Note that when you post a statspack top-5 output taken in some timeframe,
you should also post the information how much CPU was used during this
timeframe, this way we can see the ratio between service & wait times and
recommend whether it'd be appropriate to concentrate on waits at all. There
should be statistic called CPU used ... or something in SP report as well.

But anyway, your stats report shows that during this hour all of your
sessions were spending totally 12,5% on waiting for data from dblink. You
have about 7 waits per transaction and average wait lasts for 3ms. You have
two options here, either reduce number of waits (thus reduce number of
roundtrips to remote server by tuning sql etc or reduce the average duration
of a wait).
I can't help you with sql, but wait time "more data from dblink" generally
breaks to two: 1) network latency(wait time) 2) query execution&fetching
(service time).

1) network latency can be tuned using TCP parameters, using faster protocol
(named pipes in windows maybe), using dedicated network, using faster
network, etc..
2) query execution & fetching - this is normal query response time tuning,
just in remote server.

> The queries are fine (not pulling whole tables)

When latency is a problem, it is wiser to pull more data with less requests.
This is design & SQL issue.

> The network is fine (running at about half the capacity)
> Db's are not direct-connected, traffic goes over a switch, 100Mbps
> ethernet.
> When looking at trace files, it looks like oracle does some kind of
> checking over the link to make sure the objects are valid, that might
> be a contributor to these waits, any way to get rid of this?

If you're joining tables in remote location, then create views with required
join conditions there and select from them instead of drectly from tables.
That way you can save sqlnet roundtrips required for checking validity (or
whatever) of referenced objects. That way you only evaluate your view, not
any underlying objects. Also, note that selecting the first time over
database link in a session does more roundtrips than subsequent operations.
Thus if you got a web application which always spawns a new session, the
overhead could come there..

Tanel.

Tanel Poder

unread,

Sep 10, 2003, 3:42:36 PM9/10/03

to

Here's a little proof to my post (that selecting from a view in remote database which is doing join of some tables, causes fewer sqlnet roundtrips than doing the join directly, without a view):

C:\Work\Oracle>sqlplus "admin/admin"

SQL*Plus: Release 9.2.0.4.0 - Production on K Sep 10 22:15:25 2003

Connected to:
Oracle9i Enterprise Edition Release 9.2.0.4.0 - Production
With the Partitioning, OLAP and Oracle Data Mining options
JServer Release 9.2.0.4.0 - Production

SQL> create table t1 (id number, name varchar(10));

Table created.

SQL> create table t2 (id number, name varchar(10));

Table created.

I create a database link which actually references to my own schema, but it will do the job.

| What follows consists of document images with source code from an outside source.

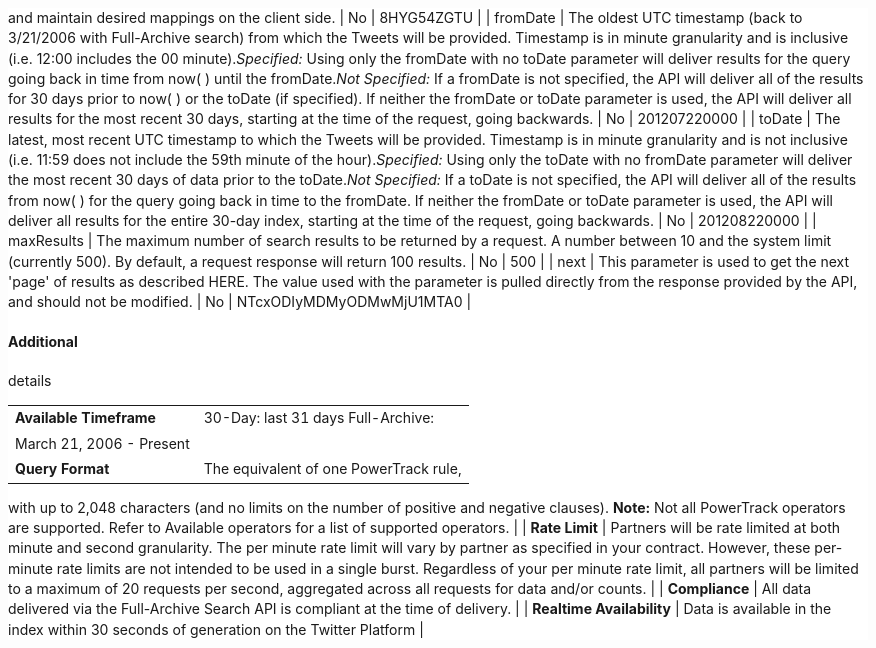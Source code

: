 and maintain desired mappings on the client side.  | No | 8HYG54ZGTU |
| fromDate | The oldest UTC timestamp (back to
3/21/2006 with Full-Archive search) from which the Tweets will be
provided. Timestamp is in minute granularity and is inclusive (i.e.
12:00 includes the 00 minute).*Specified:* Using only the
fromDate with no toDate parameter will deliver results for the query
going back in time from now( ) until the fromDate.*Not
Specified:* If a fromDate is not specified, the API will deliver all
of the results for 30 days prior to now( ) or the toDate (if
specified). If neither the fromDate or toDate parameter is
used, the API will deliver all results for the most recent 30 days,
starting at the time of the request, going backwards. | No | 201207220000 |
| toDate | The latest, most recent UTC timestamp to
which the Tweets will be provided. Timestamp is in minute granularity
and is not inclusive (i.e. 11:59 does not include the 59th minute of the
hour).*Specified:* Using only the toDate with no fromDate
parameter will deliver the most recent 30 days of data prior to the
toDate.*Not Specified:* If a toDate is not specified, the
API will deliver all of the results from now( ) for the query going back
in time to the fromDate. If neither the fromDate or toDate
parameter is used, the API will deliver all results for the entire
30-day index, starting at the time of the request, going backwards. | No | 201208220000 |
| maxResults | The maximum number of search results to be
returned by a request. A number between 10 and the system limit
(currently 500). By default, a request response will return 100
results. | No | 500 |
| next | This parameter is used to get the next
'page' of results as described HERE. The value
used with the parameter is pulled directly from the response provided by
the API, and should not be modified. | No | NTcxODIyMDMyODMwMjU1MTA0 |

#### Additional
details

|  |  |
| --- | --- |
| **Available Timeframe** | 30-Day: last 31 days  Full-Archive:
March 21, 2006 - Present |
| **Query Format** | The equivalent of one PowerTrack rule,
with up to 2,048 characters (and no limits on the number of positive and
negative clauses). **Note:** Not all PowerTrack
operators are supported. Refer to Available
operators for a list of supported operators. |
| **Rate Limit** | Partners will be rate limited at both
minute and second granularity. The per minute rate limit will vary by
partner as specified in your contract. However, these per-minute rate
limits are not intended to be used in a single burst. Regardless of your
per minute rate limit, all partners will be limited to a maximum of 20
requests per second, aggregated across all requests for data and/or
counts. |
| **Compliance** | All data delivered via the Full-Archive
Search API is compliant at the time of delivery. |
| **Realtime
Availability** | Data is available in the index within 30
seconds of generation on the Twitter Platform |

SQL> create database link l connect to admin identified by admin using 'orcl';

Database link created.

SQL> select n.name, s.value from v$sesstat s, v$statname n where n.statistic# = s.statistic#
2 and s.sid = (select sid from v$mystat where rownum < 2)
3 and n.name like 'SQL*Net roundtrips to/from dblink';

NAME VALUE
---------------------------------------------------------------- ----------
SQL*Net roundtrips to/from dblink 0

SQL> select t1.name name1, t2.name name2 from t1@l, t2@l where t1.id = t2.id;

no rows selected

SQL> select n.name, s.value from v$sesstat s, v$statname n where n.statistic# = s.statistic#
2 and s.sid = (select sid from v$mystat where rownum < 2)
3 and n.name like 'SQL*Net roundtrips to/from dblink';

NAME VALUE
---------------------------------------------------------------- ----------
SQL*Net roundtrips to/from dblink 12

First select to these 2 tables causes 12 sqlnet roundtrips

SQL> select t1.name name1, t2.name name2 from t1@l, t2@l where t1.id = t2.id;

no rows selected